I'm trying to get a distinct count of rows within a window function that has multiple levels of partitioning. Below is a sample of my data.
| PRODUCT_ID | KEY_ID | STORECLUSTER |
|---|---|---|
| 1000078 | 120 | LLNY |
| 1000078 | 202 | LLF |
| 1000078 | 202 | LLNY |
| 1000078 | 202 | LLNY |
I want to look at each PRODUCT_ID and then each unique KEY_ID and determine how many unique STORECLUSTERS there are per KEY_ID. For example PRODUCT_ID 1000078 has two unique KEY_ID's (120 and 202) of which 120 has 1 unique STORECLUSTER and 202 has 2 unqiue STORECLUSTER's. I've tried using a RANK() and DENSE_RANK() but I can't seem to get the partitioning correct. I would like to get a table that looks like this:
| PRODUCT_ID | KEY_ID | STORECLUSTER | STORECLUSTER_COUNT |
|---|---|---|---|
| 1000078 | 120 | LLNY | 1 |
| 1000078 | 202 | LLF | 2 |
| 1000078 | 202 | LLNY | 2 |
| 1000078 | 202 | LLNY | 2 |
CodePudding user response:
Unfortunately, SQL Server does not support COUNT(DISTINCT as a window function.

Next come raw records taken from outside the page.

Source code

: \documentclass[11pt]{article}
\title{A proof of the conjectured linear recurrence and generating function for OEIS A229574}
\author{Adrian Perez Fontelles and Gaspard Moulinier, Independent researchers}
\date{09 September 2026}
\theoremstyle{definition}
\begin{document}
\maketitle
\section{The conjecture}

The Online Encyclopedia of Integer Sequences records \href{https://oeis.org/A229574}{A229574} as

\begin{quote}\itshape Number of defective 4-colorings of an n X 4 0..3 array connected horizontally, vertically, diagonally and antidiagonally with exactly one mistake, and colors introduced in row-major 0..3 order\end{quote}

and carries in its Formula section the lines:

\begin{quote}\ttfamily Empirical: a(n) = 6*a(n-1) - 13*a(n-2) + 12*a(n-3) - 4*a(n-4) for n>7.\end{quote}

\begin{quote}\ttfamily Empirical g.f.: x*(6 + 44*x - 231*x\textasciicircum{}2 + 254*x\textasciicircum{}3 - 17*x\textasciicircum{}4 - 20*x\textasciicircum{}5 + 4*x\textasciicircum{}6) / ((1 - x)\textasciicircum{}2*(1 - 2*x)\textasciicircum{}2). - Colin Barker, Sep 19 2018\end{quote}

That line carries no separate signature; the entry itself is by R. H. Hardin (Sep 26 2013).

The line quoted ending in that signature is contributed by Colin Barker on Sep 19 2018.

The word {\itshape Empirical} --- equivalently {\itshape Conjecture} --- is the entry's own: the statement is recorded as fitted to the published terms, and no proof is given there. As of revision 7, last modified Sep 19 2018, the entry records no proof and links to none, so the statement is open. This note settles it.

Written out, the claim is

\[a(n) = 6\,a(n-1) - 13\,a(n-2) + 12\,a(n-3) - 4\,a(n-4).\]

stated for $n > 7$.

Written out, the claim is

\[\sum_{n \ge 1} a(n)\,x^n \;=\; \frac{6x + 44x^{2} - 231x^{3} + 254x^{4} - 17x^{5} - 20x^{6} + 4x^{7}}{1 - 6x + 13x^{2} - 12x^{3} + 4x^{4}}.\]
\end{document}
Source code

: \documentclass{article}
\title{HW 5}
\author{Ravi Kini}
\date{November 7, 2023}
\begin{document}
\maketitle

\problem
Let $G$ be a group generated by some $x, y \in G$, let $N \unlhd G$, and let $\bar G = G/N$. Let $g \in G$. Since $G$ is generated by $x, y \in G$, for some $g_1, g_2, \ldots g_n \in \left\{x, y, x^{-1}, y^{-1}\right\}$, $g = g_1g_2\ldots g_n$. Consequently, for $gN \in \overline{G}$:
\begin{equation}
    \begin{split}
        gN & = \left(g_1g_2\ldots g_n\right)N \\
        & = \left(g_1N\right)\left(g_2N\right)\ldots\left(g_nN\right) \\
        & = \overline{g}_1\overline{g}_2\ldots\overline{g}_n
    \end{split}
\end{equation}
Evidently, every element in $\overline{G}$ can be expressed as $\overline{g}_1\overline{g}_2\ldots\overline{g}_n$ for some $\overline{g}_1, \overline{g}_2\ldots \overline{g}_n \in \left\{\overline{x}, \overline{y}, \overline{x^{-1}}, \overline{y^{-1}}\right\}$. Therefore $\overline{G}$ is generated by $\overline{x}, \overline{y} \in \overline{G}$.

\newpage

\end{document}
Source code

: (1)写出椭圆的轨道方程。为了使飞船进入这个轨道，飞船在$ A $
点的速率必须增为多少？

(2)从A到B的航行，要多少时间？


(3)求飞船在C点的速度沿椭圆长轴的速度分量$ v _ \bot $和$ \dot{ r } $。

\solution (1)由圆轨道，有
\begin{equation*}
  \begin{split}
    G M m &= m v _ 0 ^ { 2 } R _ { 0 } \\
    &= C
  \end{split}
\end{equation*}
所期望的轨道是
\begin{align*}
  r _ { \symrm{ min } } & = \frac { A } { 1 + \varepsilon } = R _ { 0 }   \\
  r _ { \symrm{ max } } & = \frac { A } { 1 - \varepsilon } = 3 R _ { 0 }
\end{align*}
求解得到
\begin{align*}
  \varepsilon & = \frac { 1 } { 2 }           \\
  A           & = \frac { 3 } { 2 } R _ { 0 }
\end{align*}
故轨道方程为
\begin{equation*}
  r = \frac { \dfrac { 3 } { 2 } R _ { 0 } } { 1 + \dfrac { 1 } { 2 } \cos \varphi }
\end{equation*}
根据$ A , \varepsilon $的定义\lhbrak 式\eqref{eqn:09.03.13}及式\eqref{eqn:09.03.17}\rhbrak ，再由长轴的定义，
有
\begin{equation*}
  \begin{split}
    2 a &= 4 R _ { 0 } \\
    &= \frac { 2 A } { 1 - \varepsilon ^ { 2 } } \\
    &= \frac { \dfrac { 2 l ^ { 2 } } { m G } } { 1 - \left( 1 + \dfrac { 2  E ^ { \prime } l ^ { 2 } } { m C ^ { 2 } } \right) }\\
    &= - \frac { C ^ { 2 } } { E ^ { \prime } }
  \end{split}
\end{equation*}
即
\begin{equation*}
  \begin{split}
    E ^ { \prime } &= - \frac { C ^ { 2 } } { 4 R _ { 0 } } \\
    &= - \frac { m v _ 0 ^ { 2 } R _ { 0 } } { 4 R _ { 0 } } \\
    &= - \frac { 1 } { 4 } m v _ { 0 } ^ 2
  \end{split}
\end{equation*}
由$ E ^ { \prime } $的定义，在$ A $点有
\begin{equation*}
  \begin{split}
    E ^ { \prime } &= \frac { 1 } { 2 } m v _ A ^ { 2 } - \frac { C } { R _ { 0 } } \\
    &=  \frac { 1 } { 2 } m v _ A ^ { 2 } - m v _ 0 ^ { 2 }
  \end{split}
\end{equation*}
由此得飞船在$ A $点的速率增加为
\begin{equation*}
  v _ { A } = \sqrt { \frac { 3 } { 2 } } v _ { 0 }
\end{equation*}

So you need to nest window functions. I find the simplest and most efficient method is MAX over a DENSE_RANK, but there are others.
The partitioning clause is the equivalent of GROUP BY in a normal aggregate, then the value you are DISTINCTing goes in the ORDER BY of the DENSE_RANK. So you calculate a ranking, while ignoring tied results, then take the maximum rank, per partition.
SELECT
PRODUCT_ID,
KEY_ID,
STORECLUSTER,
STORECLUSTER_COUNT = MAX(rn) OVER (PARTITION BY PRODUCT_ID, KEY_ID)
FROM (
SELECT *,
rn = DENSE_RANK() OVER (PARTITION BY PRODUCT_ID, KEY_ID ORDER BY STORECLUSTER)
FROM YourTable t
) t;